High light and carbon dioxide optimize surface productivity in a Twin-Layer biofilm photobioreactor

Immobilized cultivation of microalgae recently received increasing attention avoiding some of the major drawbacks of suspension cultivation. Twin-Layer photobioreactors (TL-PBRs), a type of porous substrate bioreactor (PSBR), have proven to be an efficient cultivation system for microalgal biofilms.

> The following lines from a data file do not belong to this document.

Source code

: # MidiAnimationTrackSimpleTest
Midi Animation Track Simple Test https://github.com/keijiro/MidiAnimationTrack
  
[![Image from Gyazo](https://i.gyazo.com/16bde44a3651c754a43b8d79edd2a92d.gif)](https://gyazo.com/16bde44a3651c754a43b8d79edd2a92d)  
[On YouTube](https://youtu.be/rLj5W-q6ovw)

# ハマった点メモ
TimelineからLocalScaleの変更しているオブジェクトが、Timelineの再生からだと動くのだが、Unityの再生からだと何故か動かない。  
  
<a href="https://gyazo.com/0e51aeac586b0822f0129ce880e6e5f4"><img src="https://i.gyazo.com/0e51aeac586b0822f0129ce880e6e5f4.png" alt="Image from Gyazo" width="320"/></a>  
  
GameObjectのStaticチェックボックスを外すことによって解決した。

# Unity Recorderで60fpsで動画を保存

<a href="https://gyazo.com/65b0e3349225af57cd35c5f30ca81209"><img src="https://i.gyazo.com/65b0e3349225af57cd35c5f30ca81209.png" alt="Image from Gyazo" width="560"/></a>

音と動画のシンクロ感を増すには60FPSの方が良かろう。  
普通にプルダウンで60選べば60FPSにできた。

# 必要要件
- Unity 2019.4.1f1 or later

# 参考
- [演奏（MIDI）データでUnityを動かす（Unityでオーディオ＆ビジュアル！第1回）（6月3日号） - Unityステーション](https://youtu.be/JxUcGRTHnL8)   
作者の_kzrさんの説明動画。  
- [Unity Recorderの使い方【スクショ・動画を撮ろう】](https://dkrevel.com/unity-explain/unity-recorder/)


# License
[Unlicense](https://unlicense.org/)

However, the TL-PBR had not yet been optimized with respect to light and CO2. The effect of light intensity up to 1486 μmol m− 2 s− 1 as well as supplementary CO2 (0.12-5%) was investigated using the green alga Halochlorella rubescens as a model. With a combination of 1023 μmol photons m− 2 s− 1 and a CO2 level of 3% a surface productivity of 31.2 g dry matter m− 2 d− 1 was obtained. Along with a standing crop of 205 g m− 2 growth area (1011 μmol photons m− 2 s− 1 at atmospheric CO2 level) these values represent the highest biomass productivity and total biomass yield yet reported for a PSBR. This work, furthermore, demonstrates the successful transfer of laboratory scale data to a small prototype-scale greenhouse photobioreactor. With respect to an optimal Twin-Layer photobioreactor design, results suggest that the highest footprint productivities (~ 50 g m− 2 d− 1 without supplementary CO2) can be obtained at high light dilution rates. In contrast, a scenario using high irradiances and supplementary CO2 might be favourable from an economic point of view.